EXERCISE GOAL: Among the entries that follow, find every line with the word "ligand" and copy it.

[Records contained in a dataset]
==============================

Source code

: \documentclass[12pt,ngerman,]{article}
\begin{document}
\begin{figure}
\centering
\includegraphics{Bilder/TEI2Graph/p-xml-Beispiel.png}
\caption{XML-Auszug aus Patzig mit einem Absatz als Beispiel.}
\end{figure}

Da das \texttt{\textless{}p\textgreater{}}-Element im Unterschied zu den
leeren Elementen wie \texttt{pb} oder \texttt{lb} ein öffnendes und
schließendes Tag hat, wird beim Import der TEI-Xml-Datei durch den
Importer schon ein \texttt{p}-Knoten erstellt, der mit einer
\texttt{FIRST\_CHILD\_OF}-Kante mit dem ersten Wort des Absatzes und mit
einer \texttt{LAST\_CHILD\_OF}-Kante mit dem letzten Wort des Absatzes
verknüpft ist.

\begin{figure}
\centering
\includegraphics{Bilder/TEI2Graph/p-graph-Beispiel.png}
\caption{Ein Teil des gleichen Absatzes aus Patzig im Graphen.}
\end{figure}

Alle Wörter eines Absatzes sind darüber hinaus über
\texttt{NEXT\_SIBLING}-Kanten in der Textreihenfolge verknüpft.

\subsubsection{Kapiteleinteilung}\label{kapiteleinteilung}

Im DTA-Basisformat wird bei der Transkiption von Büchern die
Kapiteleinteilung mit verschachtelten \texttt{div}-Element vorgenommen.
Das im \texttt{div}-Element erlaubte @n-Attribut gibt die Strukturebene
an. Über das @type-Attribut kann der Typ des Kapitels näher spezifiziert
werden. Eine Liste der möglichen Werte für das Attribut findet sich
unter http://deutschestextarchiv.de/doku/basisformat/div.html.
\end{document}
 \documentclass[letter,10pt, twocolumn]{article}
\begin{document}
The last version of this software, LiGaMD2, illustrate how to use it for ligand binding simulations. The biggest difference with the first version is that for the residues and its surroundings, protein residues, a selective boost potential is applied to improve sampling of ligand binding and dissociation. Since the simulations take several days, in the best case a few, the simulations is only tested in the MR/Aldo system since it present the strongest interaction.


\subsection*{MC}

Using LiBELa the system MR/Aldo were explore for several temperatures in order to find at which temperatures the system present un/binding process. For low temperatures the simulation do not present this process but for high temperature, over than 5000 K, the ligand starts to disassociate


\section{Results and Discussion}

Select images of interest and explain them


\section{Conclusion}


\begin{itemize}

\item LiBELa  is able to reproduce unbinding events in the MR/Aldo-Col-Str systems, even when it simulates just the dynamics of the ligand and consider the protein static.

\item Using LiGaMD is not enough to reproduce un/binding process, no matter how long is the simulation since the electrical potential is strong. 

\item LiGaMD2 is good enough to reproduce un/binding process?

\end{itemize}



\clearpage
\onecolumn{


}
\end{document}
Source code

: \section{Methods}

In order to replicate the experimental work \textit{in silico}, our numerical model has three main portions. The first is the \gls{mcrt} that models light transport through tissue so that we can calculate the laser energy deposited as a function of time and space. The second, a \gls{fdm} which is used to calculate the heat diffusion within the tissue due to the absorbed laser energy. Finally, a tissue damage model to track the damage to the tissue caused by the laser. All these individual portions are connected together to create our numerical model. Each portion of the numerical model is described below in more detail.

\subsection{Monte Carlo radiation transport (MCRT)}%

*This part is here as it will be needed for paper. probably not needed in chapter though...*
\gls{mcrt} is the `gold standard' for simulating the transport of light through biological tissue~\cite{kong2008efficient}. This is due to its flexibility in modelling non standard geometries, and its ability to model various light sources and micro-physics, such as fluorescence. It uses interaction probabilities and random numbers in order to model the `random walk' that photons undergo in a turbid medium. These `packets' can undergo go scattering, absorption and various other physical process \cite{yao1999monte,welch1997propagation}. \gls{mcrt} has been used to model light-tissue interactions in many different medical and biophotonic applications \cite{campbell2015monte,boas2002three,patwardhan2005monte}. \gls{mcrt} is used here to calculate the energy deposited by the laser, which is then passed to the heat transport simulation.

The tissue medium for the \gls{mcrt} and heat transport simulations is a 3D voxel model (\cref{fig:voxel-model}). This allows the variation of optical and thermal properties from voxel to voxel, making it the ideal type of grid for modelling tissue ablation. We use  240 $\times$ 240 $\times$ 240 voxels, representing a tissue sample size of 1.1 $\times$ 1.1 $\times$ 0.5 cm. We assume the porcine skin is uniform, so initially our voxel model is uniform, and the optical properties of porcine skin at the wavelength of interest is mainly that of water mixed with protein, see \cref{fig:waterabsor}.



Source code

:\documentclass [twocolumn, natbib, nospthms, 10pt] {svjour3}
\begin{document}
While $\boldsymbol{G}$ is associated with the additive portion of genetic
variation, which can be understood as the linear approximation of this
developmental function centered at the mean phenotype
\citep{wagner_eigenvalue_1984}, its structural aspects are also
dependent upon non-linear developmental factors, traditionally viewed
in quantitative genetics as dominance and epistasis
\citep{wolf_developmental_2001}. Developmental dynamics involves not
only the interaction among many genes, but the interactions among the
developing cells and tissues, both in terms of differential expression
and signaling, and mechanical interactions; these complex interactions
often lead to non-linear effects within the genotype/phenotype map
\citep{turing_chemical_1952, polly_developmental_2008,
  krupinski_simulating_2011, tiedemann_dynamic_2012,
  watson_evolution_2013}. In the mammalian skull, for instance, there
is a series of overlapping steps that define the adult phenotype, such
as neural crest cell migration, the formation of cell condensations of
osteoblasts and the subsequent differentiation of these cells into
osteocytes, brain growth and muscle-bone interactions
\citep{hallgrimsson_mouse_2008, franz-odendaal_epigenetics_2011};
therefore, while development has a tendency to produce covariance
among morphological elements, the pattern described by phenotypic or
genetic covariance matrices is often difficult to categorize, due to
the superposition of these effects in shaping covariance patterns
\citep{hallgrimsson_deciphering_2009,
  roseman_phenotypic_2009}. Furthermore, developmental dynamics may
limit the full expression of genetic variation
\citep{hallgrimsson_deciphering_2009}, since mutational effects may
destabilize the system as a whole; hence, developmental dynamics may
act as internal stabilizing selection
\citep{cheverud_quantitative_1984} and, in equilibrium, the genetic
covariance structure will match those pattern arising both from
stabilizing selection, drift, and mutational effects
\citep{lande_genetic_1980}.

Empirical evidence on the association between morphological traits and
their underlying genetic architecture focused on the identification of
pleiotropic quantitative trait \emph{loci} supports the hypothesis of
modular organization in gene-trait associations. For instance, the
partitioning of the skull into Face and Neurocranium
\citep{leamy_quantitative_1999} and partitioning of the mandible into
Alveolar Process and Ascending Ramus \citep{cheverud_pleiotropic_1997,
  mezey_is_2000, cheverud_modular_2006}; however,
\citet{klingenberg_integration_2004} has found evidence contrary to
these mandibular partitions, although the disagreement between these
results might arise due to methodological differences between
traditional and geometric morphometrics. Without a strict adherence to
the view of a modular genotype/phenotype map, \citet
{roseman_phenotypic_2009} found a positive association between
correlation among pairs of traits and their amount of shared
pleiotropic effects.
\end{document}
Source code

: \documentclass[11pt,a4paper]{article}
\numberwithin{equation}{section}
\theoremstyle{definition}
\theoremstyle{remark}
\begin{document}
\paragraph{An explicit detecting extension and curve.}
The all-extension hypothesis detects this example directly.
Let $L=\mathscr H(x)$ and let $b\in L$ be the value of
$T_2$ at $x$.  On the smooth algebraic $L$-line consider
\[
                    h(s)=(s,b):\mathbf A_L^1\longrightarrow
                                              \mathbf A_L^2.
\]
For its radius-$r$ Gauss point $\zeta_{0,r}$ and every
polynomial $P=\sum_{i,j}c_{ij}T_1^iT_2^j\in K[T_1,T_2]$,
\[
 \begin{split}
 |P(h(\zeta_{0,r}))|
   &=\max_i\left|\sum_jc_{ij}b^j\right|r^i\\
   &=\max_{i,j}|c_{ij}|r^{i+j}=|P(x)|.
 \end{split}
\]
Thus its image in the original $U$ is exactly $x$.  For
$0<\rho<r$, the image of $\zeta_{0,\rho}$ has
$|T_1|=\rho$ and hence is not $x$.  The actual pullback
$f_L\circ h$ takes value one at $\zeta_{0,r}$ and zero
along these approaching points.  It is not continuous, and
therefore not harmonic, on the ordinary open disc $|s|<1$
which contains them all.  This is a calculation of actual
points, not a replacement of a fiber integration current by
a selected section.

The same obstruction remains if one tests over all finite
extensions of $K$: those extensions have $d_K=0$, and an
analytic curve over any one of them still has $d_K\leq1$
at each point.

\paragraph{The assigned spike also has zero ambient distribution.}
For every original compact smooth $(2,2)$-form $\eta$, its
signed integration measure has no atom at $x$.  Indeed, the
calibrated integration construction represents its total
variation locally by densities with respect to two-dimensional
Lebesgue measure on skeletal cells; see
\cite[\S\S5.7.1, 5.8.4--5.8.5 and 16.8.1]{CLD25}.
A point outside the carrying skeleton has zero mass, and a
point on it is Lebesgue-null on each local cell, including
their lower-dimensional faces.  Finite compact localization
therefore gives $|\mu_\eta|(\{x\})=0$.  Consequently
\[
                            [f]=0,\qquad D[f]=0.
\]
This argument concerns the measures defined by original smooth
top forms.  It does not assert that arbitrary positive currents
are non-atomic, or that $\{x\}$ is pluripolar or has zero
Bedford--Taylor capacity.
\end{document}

==============================

ANSWER SECTION:
The last version of this software, LiGaMD2, illustrate how to use it for ligand binding simulations. The biggest difference with the first version is that for the residues and its surroundings, protein residues, a selective boost potential is applied to improve sampling of ligand binding and dissociation. Since the simulations take several days, in the best case a few, the simulations is only tested in the MR/Aldo system since it present the strongest interaction.
Using LiBELa the system MR/Aldo were explore for several temperatures in order to find at which temperatures the system present un/binding process. For low temperatures the simulation do not present this process but for high temperature, over than 5000 K, the ligand starts to disassociate
\item LiBELa  is able to reproduce unbinding events in the MR/Aldo-Col-Str systems, even when it simulates just the dynamics of the ligand and consider the protein static.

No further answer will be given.